### Rendered images with source text:
╔══

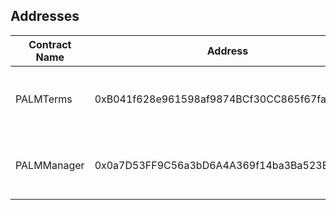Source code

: ## Addresses

| Contract Name | Address                                    | Networks                                                                  |
| ------------- | ------------------------------------------ | ------------------------------------------------------------------------- |
| PALMTerms     | 0xB041f628e961598af9874BCf30CC865f67fad3EE | [Ethereum][te], [Matic][tp], [Optimism][to], [Arbitrum][ta], [Goerli][tg] |
| PALMManager   | 0x0a7D53FF9C56a3bD6A4A369f14ba3Ba523B3013E | [Ethereum][me], [Matic][mp], [Optimism][mo], [Arbitrum][ma], [Goerli][mg] |

[//]: # "These are reference links used in the body of this note and get stripped out when the markdown processor does its job. There is no need to format nicely because it shouldn't be seen. Thanks SO - http://stackoverflow.com/questions/4823468/store-comments-in-markdown-syntax"
[te]: https://etherscan.io/address/0xB041f628e961598af9874BCf30CC865f67fad3EE#code
[me]: https://etherscan.io/address/0x0a7D53FF9C56a3bD6A4A369f14ba3Ba523B3013E#code
[tp]: https://polygonscan.com/address/0xB041f628e961598af9874BCf30CC865f67fad3EE#code
[mp]: https://polygonscan.com/address/0x0a7D53FF9C56a3bD6A4A369f14ba3Ba523B3013E#code
[to]: https://optimistic.etherscan.io/address/0xB041f628e961598af9874BCf30CC865f67fad3EE#code
[mo]: https://optimistic.etherscan.io/address/0x0a7D53FF9C56a3bD6A4A369f14ba3Ba523B3013E#code
[ta]: https://arbiscan.io/address/0xB041f628e961598af9874BCf30CC865f67fad3EE#code
[ma]: https://arbiscan.io/address/0x0a7D53FF9C56a3bD6A4A369f14ba3Ba523B3013E#code
[tg]: https://goerli.etherscan.io/address/0xB041f628e961598af9874BCf30CC865f67fad3EE#code
[mg]: https://goerli.etherscan.io/address/0x0a7D53FF9C56a3bD6A4A369f14ba3Ba523B3013E#code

╚══

Reproduce the lines above exactly, please, but not the pictures in them.

### Response area:
Source code

: ## Addresses

| Contract Name | Address                                    | Networks                                                                  |
| ------------- | ------------------------------------------ | ------------------------------------------------------------------------- |
| PALMTerms     | 0xB041f628e961598af9874BCf30CC865f67fad3EE | [Ethereum][te], [Matic][tp], [Optimism][to], [Arbitrum][ta], [Goerli][tg] |
| PALMManager   | 0x0a7D53FF9C56a3bD6A4A369f14ba3Ba523B3013E | [Ethereum][me], [Matic][mp], [Optimism][mo], [Arbitrum][ma], [Goerli][mg] |

[//]: # "These are reference links used in the body of this note and get stripped out when the markdown processor does its job. There is no need to format nicely because it shouldn't be seen. Thanks SO - http://stackoverflow.com/questions/4823468/store-comments-in-markdown-syntax"
[te]: https://etherscan.io/address/0xB041f628e961598af9874BCf30CC865f67fad3EE#code
[me]: https://etherscan.io/address/0x0a7D53FF9C56a3bD6A4A369f14ba3Ba523B3013E#code
[tp]: https://polygonscan.com/address/0xB041f628e961598af9874BCf30CC865f67fad3EE#code
[mp]: https://polygonscan.com/address/0x0a7D53FF9C56a3bD6A4A369f14ba3Ba523B3013E#code
[to]: https://optimistic.etherscan.io/address/0xB041f628e961598af9874BCf30CC865f67fad3EE#code
[mo]: https://optimistic.etherscan.io/address/0x0a7D53FF9C56a3bD6A4A369f14ba3Ba523B3013E#code
[ta]: https://arbiscan.io/address/0xB041f628e961598af9874BCf30CC865f67fad3EE#code
[ma]: https://arbiscan.io/address/0x0a7D53FF9C56a3bD6A4A369f14ba3Ba523B3013E#code
[tg]: https://goerli.etherscan.io/address/0xB041f628e961598af9874BCf30CC865f67fad3EE#code
[mg]: https://goerli.etherscan.io/address/0x0a7D53FF9C56a3bD6A4A369f14ba3Ba523B3013E#code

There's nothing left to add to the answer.